Sean Christopherson <seanjc@xxxxxxxxxx> · Tue, 29 Oct 2024 08:14:50 -0700

On Tue, Oct 29, 2024, Yong He wrote:
> From: Yong He <alexyonghe@xxxxxxxxxxx>
> 
> Introduce prev_roots_num param, so that we use more cache of
> previous CR3/root_hpa pairs, which help us to reduce shadow
> page table evict and rebuild overhead.
> 
> Signed-off-by: Yong He <alexyonghe@xxxxxxxxxxx>
> ---

...

> +uint __read_mostly prev_roots_num = KVM_MMU_NUM_PREV_ROOTS;
> +EXPORT_SYMBOL_GPL(prev_roots_num);
> +module_param_cb(prev_roots_num, &prev_roots_num_ops,
> +		&prev_roots_num, 0644);

Allowing the variable to be changed while KVM is running is unsafe.

I also think a module param is the wrong way to try to allow for bigger caches.
The caches themselves are relatively cheap, at 16 bytes per entry.  And I doubt
the cost of searching a larger cache in fast_pgd_switch() would have a measurable
impact, since the most recently used roots will be at the front of the cache,
i.e. only near-misses and misses will be affected.

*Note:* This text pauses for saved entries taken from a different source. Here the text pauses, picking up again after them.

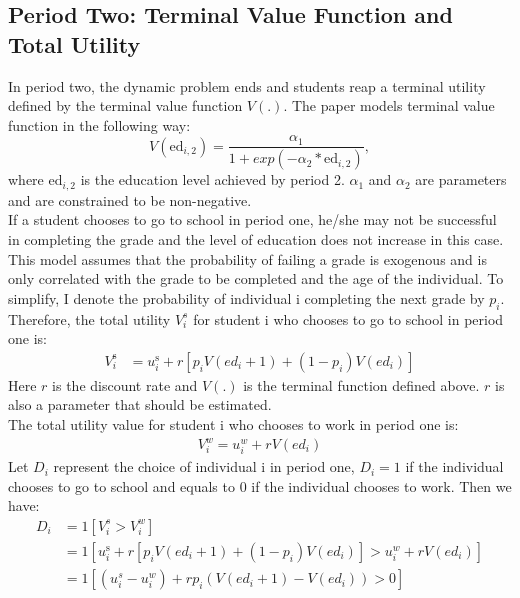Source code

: \documentclass{handoutForSolutions}
\begin{document}
\subsection{Period Two: Terminal Value Function and Total Utility}
In period two, the dynamic problem ends and students reap a terminal utility defined by the terminal value function $V(.)$. The paper models terminal value function in the following way:
$$
V(\mathrm{e}\mathrm{d}_{i,2})=\frac{\alpha_ 1}{1+exp(-\alpha_2*\mathrm{e}\mathrm{d}_{i,2})},
$$
where $\mathrm{e}\mathrm{d}_{i,2}$ is the education level achieved by period 2. $\alpha_1$ and $\alpha_2$ are parameters and are constrained to be non-negative.\\
If a student chooses to go to school in period one, he/she may not be successful in completing the grade and the level of education does not increase in this case. This model assumes that the probability of failing a grade is exogenous and is only correlated with the grade to be completed and the age of the individual. To simplify, I denote the probability of individual i completing the next grade by $p_i$. Therefore, the total utility $V_i^s$ for student i who chooses to go to school in period one is:
\begin{equation*}
\begin{split}
    V_{i}^{\mathrm{s}}&=u_{i}^\mathrm{s}+r[p_{i}V(ed_i+1)+(1-p_{i})V(ed_i)]
\end{split}
\end{equation*}
Here $r$ is the discount rate and $V(.)$ is the terminal function defined above. $r$ is also a parameter that should be estimated.\\
The total utility value for student i who chooses to work in period one is:
\begin{equation*}
\begin{split}
     V_{i}^{w}=u_i^w+r V(ed_i)
\end{split}
\end{equation*}
Let $D_i$ represent the choice of individual i in period one, $D_i =1$ if the individual chooses to go to school and equals to 0 if the individual chooses to work. Then we have:
\begin{equation*}
\begin{split}
  D_i&=1[V_i^s>V_i^w]\\
    &=1[u_{i}^\mathrm{s}+r[p_{i}V(ed_i+1)+(1-p_{i})V(ed_i)]>u_i^w+rV(ed_i)]\\
    &=1[(u_i^s-u_i^w)+rp_i(V(ed_i+1)-V(ed_i))>0]  
\end{split}
\end{equation*}
\end{document}
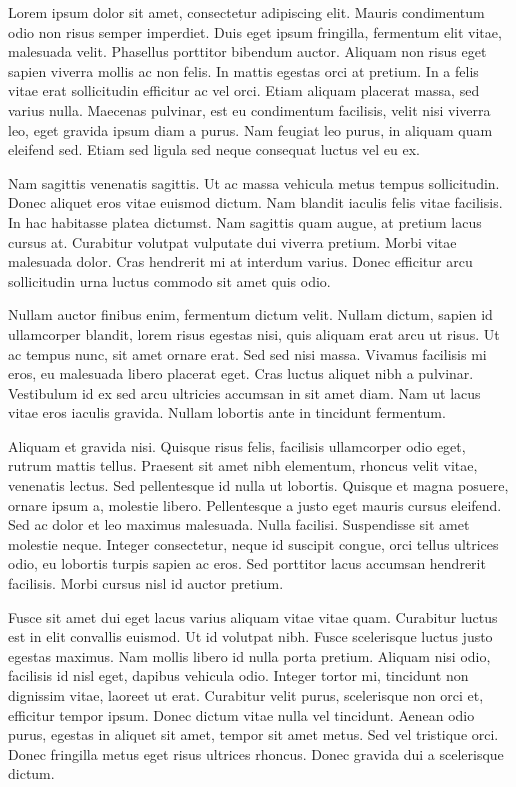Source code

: Lorem ipsum dolor sit amet, consectetur adipiscing elit. Mauris condimentum odio non risus semper imperdiet. Duis eget ipsum fringilla, fermentum elit vitae, malesuada velit. Phasellus porttitor bibendum auctor. Aliquam non risus eget sapien viverra mollis ac non felis. In mattis egestas orci at pretium. In a felis vitae erat sollicitudin efficitur ac vel orci. Etiam aliquam placerat massa, sed varius nulla. Maecenas pulvinar, est eu condimentum facilisis, velit nisi viverra leo, eget gravida ipsum diam a purus. Nam feugiat leo purus, in aliquam quam eleifend sed. Etiam sed ligula sed neque consequat luctus vel eu ex.

Nam sagittis venenatis sagittis. Ut ac massa vehicula metus tempus sollicitudin. Donec aliquet eros vitae euismod dictum. Nam blandit iaculis felis vitae facilisis. In hac habitasse platea dictumst. Nam sagittis quam augue, at pretium lacus cursus at. Curabitur volutpat vulputate dui viverra pretium. Morbi vitae malesuada dolor. Cras hendrerit mi at interdum varius. Donec efficitur arcu sollicitudin urna luctus commodo sit amet quis odio.

Nullam auctor finibus enim, fermentum dictum velit. Nullam dictum, sapien id ullamcorper blandit, lorem risus egestas nisi, quis aliquam erat arcu ut risus. Ut ac tempus nunc, sit amet ornare erat. Sed sed nisi massa. Vivamus facilisis mi eros, eu malesuada libero placerat eget. Cras luctus aliquet nibh a pulvinar. Vestibulum id ex sed arcu ultricies accumsan in sit amet diam. Nam ut lacus vitae eros iaculis gravida. Nullam lobortis ante in tincidunt fermentum.

Aliquam et gravida nisi. Quisque risus felis, facilisis ullamcorper odio eget, rutrum mattis tellus. Praesent sit amet nibh elementum, rhoncus velit vitae, venenatis lectus. Sed pellentesque id nulla ut lobortis. Quisque et magna posuere, ornare ipsum a, molestie libero. Pellentesque a justo eget mauris cursus eleifend. Sed ac dolor et leo maximus malesuada. Nulla facilisi. Suspendisse sit amet molestie neque. Integer consectetur, neque id suscipit congue, orci tellus ultrices odio, eu lobortis turpis sapien ac eros. Sed porttitor lacus accumsan hendrerit facilisis. Morbi cursus nisl id auctor pretium.

Fusce sit amet dui eget lacus varius aliquam vitae vitae quam. Curabitur luctus est in elit convallis euismod. Ut id volutpat nibh. Fusce scelerisque luctus justo egestas maximus. Nam mollis libero id nulla porta pretium. Aliquam nisi odio, facilisis id nisl eget, dapibus vehicula odio. Integer tortor mi, tincidunt non dignissim vitae, laoreet ut erat. Curabitur velit purus, scelerisque non orci et, efficitur tempor ipsum. Donec dictum vitae nulla vel tincidunt. Aenean odio purus, egestas in aliquet sit amet, tempor sit amet metus. Sed vel tristique orci. Donec fringilla metus eget risus ultrices rhoncus. Donec gravida dui a scelerisque dictum.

The only potential downside to larger caches I can think of, is that keeping
root_count elevated would make it more difficult to reclaim shadow pages from
roots that are no longer relevant to the guest.  kvm_mmu_zap_oldest_mmu_pages()
in particular would refuse to reclaim roots.  That shouldn't be problematic for
legacy shadow paging, because KVM doesn't recursively zap shadow pages.  But for
nested TDP, mmu_page_zap_pte() frees the entire tree, in the common case that
child SPTEs aren't shared across multiple trees (common in legacy shadow paging,
extremely uncommon in nested TDP).

And for the nested TDP issue, if it's actually a problem, I would *love* to
solve that problem by making KVM's forced reclaim more sophisticated.  E.g. one
idea would be to kick all vCPUs if the maximum number of pages has been reached,
have each vCPU purge old roots from prev_roots, and then reclaim unused roots.
It would be a bit more complicated than that, as KVM would need a way to ensure
forward progress, e.g. if the shadow pages limit has been reach with a single
root.  But even then, kvm_mmu_zap_oldest_mmu_pages() could be made a _lot_ smarter.

TL;DR: what if we simply bump the number of cached roots to ~16?